Sixth, be prepared. As your church steps up and answers God’s call to love and care for orphans and vulnerable children, recognize that you are engaging in spiritual warfare and can therefore expect attacks. Satan does not want God’s people to bring His healing love into the lives of these children. He will oppose you, and he will use any means possible. Remain prayerful and vigilant. As you do, expect God to work miracles – in the lives of children and families, and in the lives of your church family as well.

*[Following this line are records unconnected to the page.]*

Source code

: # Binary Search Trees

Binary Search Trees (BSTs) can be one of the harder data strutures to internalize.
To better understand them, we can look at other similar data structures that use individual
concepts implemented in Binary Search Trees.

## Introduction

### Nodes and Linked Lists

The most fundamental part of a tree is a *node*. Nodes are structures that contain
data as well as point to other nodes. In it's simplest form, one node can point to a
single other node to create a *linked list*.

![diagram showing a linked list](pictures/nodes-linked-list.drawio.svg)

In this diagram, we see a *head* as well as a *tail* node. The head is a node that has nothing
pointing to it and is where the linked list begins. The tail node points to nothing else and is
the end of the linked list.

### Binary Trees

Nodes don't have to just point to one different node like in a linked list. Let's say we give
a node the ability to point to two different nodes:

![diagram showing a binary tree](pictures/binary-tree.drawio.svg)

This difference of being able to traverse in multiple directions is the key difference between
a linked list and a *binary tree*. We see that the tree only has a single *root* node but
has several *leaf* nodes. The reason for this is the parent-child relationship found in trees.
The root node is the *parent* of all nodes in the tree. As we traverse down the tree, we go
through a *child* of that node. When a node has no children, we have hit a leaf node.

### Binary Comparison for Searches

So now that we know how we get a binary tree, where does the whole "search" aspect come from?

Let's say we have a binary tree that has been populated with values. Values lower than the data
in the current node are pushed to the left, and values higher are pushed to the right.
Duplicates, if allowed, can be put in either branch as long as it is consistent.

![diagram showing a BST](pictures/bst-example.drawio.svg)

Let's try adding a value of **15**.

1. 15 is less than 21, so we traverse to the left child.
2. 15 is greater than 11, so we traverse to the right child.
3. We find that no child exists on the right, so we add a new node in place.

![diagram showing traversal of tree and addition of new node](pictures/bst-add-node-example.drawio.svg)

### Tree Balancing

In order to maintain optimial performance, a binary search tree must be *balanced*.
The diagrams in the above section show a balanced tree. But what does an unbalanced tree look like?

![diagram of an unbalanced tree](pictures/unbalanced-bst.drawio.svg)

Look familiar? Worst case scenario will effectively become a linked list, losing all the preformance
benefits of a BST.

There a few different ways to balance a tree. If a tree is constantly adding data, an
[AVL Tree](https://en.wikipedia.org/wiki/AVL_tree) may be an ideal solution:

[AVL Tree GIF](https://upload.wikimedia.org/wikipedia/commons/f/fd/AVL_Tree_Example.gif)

Lastly, give God the glory. Without Him, we will have little impact on these children’s lives. With Him, children’s lives will be transformed by the Gospel, as will the lives of generations to come. Our city will be transformed as children grow up whole, instead of aging out to homelessness, incarceration, addiction, and more. And our churches will be transformed, as we are able, by God’s grace, to shed the polluting narratives of our culture and instead live lives shaped by the Gospel.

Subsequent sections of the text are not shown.